#### PROBLEM
Whenever a line in the entries includes the word "often", copy that line out.
====== SUPPLIED MATERIAL ======
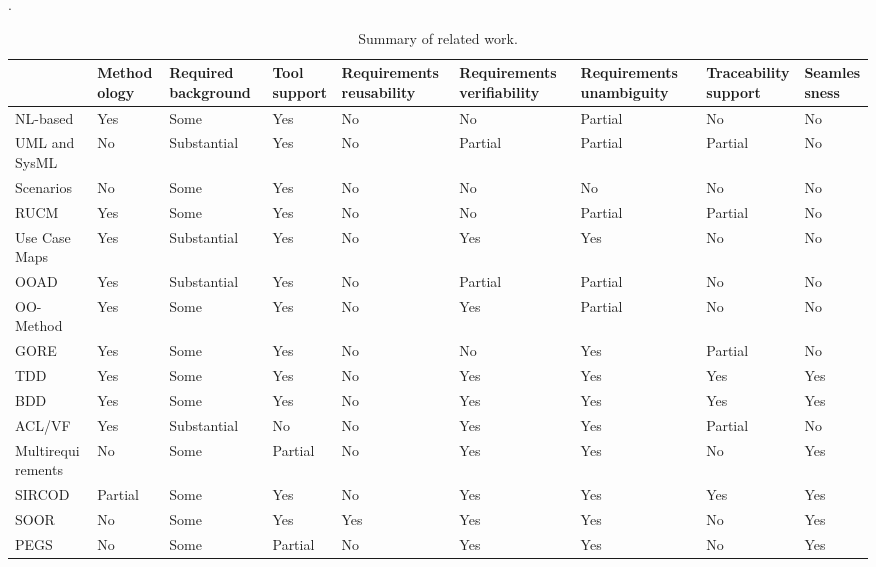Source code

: \begingroup
\setlength\tabcolsep{0.08cm}.

\begin{table*}
\small 
\centering
    \begin{tabular}[M]{|p{2.5cm} | p{1.7cm}| p{1.5cm}| p{1.0cm}| p{1.7cm}| p{1.7cm} |p{1.7cm}| p{1.5cm}| p{1.7cm}|}
    \hline
& Methodology & Required \newline background & Tool \newline support & Requirements reusability & Requirements  \newline verifiability & Requirements \newline unambiguity & Traceability \newline support & Seamlessness \\
\hline
NL-based & Yes & Some & Yes & No & No & Partial&No&No \\
UML and SysML & No & Substantial & Yes & No & Partial & Partial & Partial & No \\
Scenarios & No & Some & Yes & No & No & No & No & No \\
RUCM & Yes & Some & Yes & No & No & Partial & Partial & No \\
Use Case Maps & Yes & Substantial & Yes & No & Yes & Yes & No & No \\
OOAD & Yes & Substantial & Yes & No & Partial & Partial & No & No \\
OO-Method & Yes & Some & Yes & No & Yes & Partial & No & No \\
GORE & Yes & Some & Yes & No & No & Yes & Partial & No \\
TDD & Yes & Some & Yes & No & Yes & Yes & Yes & Yes \\ 
BDD & Yes & Some & Yes & No & Yes & Yes & Yes & Yes \\
ACL/VF & Yes & Substantial & No & No & Yes & Yes & Partial & No \\
Multirequirements & No & Some & Partial & No & Yes & Yes & No & Yes \\
SIRCOD & Partial & Some & Yes & No & Yes & Yes & Yes & Yes \\
SOOR & No & Some & Yes & Yes & Yes & Yes & No & Yes \\
PEGS & No & Some & Partial & No & Yes & Yes & No & Yes \\
\hline
    \end{tabular}
    \caption{Summary of related work.}
    \label{tab:related_work}
\end{table*}
\endgroup
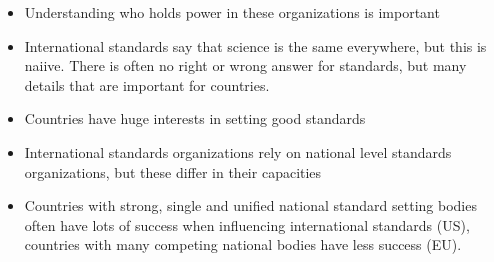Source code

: \documentclass[11pt]{article}
\begin{document}
\begin{itemize}
\item Understanding who holds power in these organizations is important
\item International standards say that science is the same everywhere, but this is
naiive. There is often no right or wrong answer for standards, but many
details that are important for countries.
\item Countries have huge interests in setting good standards
\item International standards organizations rely on national level standards
organizations, but these differ in their capacities
\item Countries with strong, single and unified national standard setting bodies
often have lots of success when influencing international standards (US),
countries with many competing national bodies have less success (EU).
\end{itemize}
\end{document}
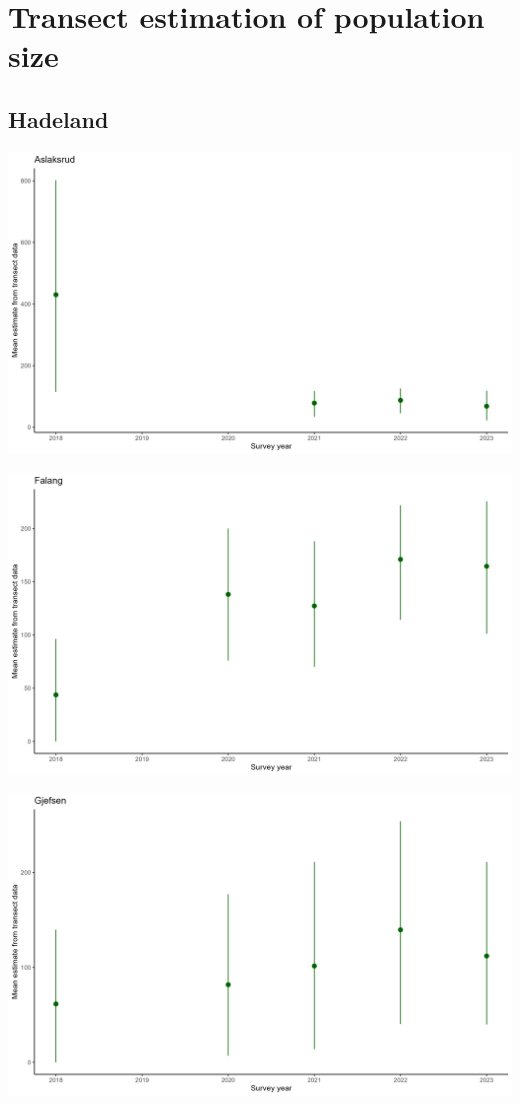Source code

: \documentclass[
  letterpaper,
  DIV=11,
  numbers=noendperiod]{scrreport}
\begin{document}

\hypertarget{transect-estimation-of-population-size}{%
\chapter{Transect estimation of population
size}\label{transect-estimation-of-population-size}}

\hypertarget{hadeland-3}{%
\section{Hadeland}\label{hadeland-3}}

\includegraphics{Figurer/trans_Est/Aslaksrud_plot.png}

\includegraphics{Figurer/trans_Est/Falang_plot.png}

\includegraphics{Figurer/trans_Est/Gjefsen_plot.png}
\end{document}
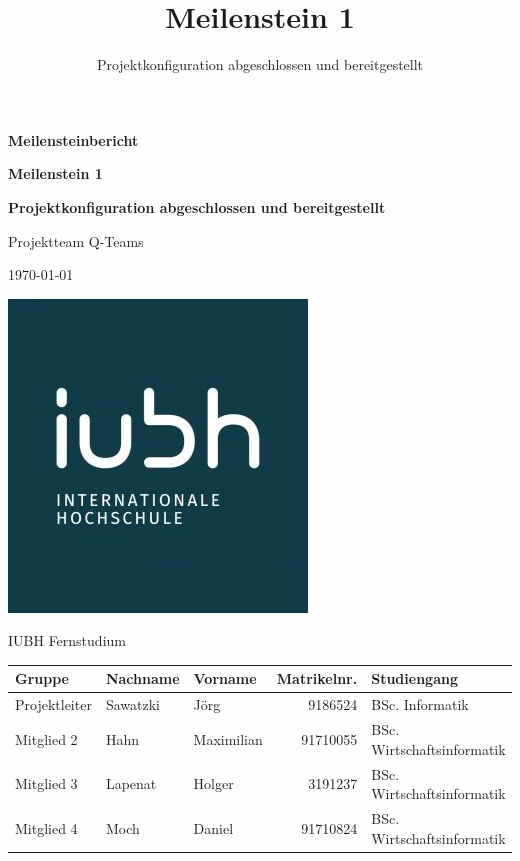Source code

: \documentclass[a4paper,11pt,listof=numbered,glossary=totoc,parskip=half,toc=bib]{scrreprt}
\title{Meilenstein 1}
\subtitle{Projektkonfiguration abgeschlossen und bereitgestellt}
\begin{document}
	\begin{titlepage}
		
		\centering
		\vspace*{2.5cm}
		{\large\bfseries Meilensteinbericht\par}	
		{\Huge\bfseries Meilenstein 1\par}
		{\Large\bfseries Projektkonfiguration abgeschlossen und bereitgestellt\par}

		{\Large Projektteam \frqq{}Q-Teams\flqq{}\par}
		{\large\today\par}
		\vspace{0.5cm}

			
		
		\includegraphics[scale=0.5]{iubh_logo}
		
		IUBH Fernstudium
		\vspace{0.5cm}
		
		\begin{tabular}{lllrl}
			\toprule
			\textbf{Gruppe} & \textbf{Nachname} & \textbf{Vorname} & \textbf{Matrikelnr.} & \textbf{Studiengang} \\
			\midrule
			Projektleiter & Sawatzki & Jörg & 9186524 & BSc. Informatik \\
			Mitglied 2 & Hahn & Maximilian & 91710055 & BSc. Wirtschaftsinformatik \\
			Mitglied 3 & Lapenat & Holger & 3191237 & BSc. Wirtschaftsinformatik \\
			Mitglied 4 & Moch & Daniel & 91710824 & BSc. Wirtschaftsinformatik \\
			\bottomrule
		\end{tabular}	
	\end{titlepage}
	
\end{document}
======
#### SOLVED EXERCISE
naiive. There is often no right or wrong answer for standards, but many
often have lots of success when influencing international standards (US),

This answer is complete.